**Work to be completed:** The output should be identical to the entries that follow.

**Data under study:**
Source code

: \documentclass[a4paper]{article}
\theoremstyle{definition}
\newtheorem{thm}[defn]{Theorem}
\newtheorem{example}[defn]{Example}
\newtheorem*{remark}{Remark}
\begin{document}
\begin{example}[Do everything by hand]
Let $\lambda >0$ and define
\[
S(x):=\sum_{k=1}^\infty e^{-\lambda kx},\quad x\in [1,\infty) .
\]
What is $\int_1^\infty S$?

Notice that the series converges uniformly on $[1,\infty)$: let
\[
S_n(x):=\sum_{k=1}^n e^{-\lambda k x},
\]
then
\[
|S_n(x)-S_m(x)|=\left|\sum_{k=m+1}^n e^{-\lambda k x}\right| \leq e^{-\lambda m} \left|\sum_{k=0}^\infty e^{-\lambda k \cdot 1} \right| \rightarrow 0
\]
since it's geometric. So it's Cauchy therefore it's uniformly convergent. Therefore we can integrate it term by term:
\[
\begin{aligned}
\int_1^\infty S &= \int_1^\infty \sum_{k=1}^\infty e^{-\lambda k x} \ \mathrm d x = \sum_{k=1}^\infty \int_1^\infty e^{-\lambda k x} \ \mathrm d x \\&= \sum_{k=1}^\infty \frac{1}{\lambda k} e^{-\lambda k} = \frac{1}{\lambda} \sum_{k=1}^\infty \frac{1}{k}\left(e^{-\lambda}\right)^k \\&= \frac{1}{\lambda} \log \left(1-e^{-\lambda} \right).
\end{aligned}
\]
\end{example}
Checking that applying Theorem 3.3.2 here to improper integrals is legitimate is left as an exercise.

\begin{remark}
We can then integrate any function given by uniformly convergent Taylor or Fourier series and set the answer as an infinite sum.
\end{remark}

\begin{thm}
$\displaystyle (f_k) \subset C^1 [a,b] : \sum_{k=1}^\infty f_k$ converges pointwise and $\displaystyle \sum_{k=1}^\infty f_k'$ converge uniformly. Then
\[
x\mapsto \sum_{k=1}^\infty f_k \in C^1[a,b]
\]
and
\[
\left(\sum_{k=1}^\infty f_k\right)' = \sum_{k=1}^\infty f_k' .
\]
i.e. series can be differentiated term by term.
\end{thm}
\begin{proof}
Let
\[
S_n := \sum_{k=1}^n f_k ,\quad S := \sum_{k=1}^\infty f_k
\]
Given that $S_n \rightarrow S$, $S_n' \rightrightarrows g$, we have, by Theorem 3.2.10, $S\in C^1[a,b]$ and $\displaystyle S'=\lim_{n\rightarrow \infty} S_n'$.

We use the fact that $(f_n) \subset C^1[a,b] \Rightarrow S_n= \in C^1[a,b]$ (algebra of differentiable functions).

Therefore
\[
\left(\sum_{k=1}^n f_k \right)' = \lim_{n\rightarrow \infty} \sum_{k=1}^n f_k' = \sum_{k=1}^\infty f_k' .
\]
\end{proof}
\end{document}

**Response to the task:**
Source code

: \documentclass[a4paper]{article}
\theoremstyle{definition}
\newtheorem{thm}[defn]{Theorem}
\newtheorem{example}[defn]{Example}
\newtheorem*{remark}{Remark}
\begin{document}
\begin{example}[Do everything by hand]
Let $\lambda >0$ and define
\[
S(x):=\sum_{k=1}^\infty e^{-\lambda kx},\quad x\in [1,\infty) .
\]
What is $\int_1^\infty S$?

Notice that the series converges uniformly on $[1,\infty)$: let
\[
S_n(x):=\sum_{k=1}^n e^{-\lambda k x},
\]
then
\[
|S_n(x)-S_m(x)|=\left|\sum_{k=m+1}^n e^{-\lambda k x}\right| \leq e^{-\lambda m} \left|\sum_{k=0}^\infty e^{-\lambda k \cdot 1} \right| \rightarrow 0
\]
since it's geometric. So it's Cauchy therefore it's uniformly convergent. Therefore we can integrate it term by term:
\[
\begin{aligned}
\int_1^\infty S &= \int_1^\infty \sum_{k=1}^\infty e^{-\lambda k x} \ \mathrm d x = \sum_{k=1}^\infty \int_1^\infty e^{-\lambda k x} \ \mathrm d x \\&= \sum_{k=1}^\infty \frac{1}{\lambda k} e^{-\lambda k} = \frac{1}{\lambda} \sum_{k=1}^\infty \frac{1}{k}\left(e^{-\lambda}\right)^k \\&= \frac{1}{\lambda} \log \left(1-e^{-\lambda} \right).
\end{aligned}
\]
\end{example}
Checking that applying Theorem 3.3.2 here to improper integrals is legitimate is left as an exercise.

\begin{remark}
We can then integrate any function given by uniformly convergent Taylor or Fourier series and set the answer as an infinite sum.
\end{remark}

\begin{thm}
$\displaystyle (f_k) \subset C^1 [a,b] : \sum_{k=1}^\infty f_k$ converges pointwise and $\displaystyle \sum_{k=1}^\infty f_k'$ converge uniformly. Then
\[
x\mapsto \sum_{k=1}^\infty f_k \in C^1[a,b]
\]
and
\[
\left(\sum_{k=1}^\infty f_k\right)' = \sum_{k=1}^\infty f_k' .
\]
i.e. series can be differentiated term by term.
\end{thm}
\begin{proof}
Let
\[
S_n := \sum_{k=1}^n f_k ,\quad S := \sum_{k=1}^\infty f_k
\]
Given that $S_n \rightarrow S$, $S_n' \rightrightarrows g$, we have, by Theorem 3.2.10, $S\in C^1[a,b]$ and $\displaystyle S'=\lim_{n\rightarrow \infty} S_n'$.

We use the fact that $(f_n) \subset C^1[a,b] \Rightarrow S_n= \in C^1[a,b]$ (algebra of differentiable functions).

Therefore
\[
\left(\sum_{k=1}^n f_k \right)' = \lim_{n\rightarrow \infty} \sum_{k=1}^n f_k' = \sum_{k=1}^\infty f_k' .
\]
\end{proof}
\end{document}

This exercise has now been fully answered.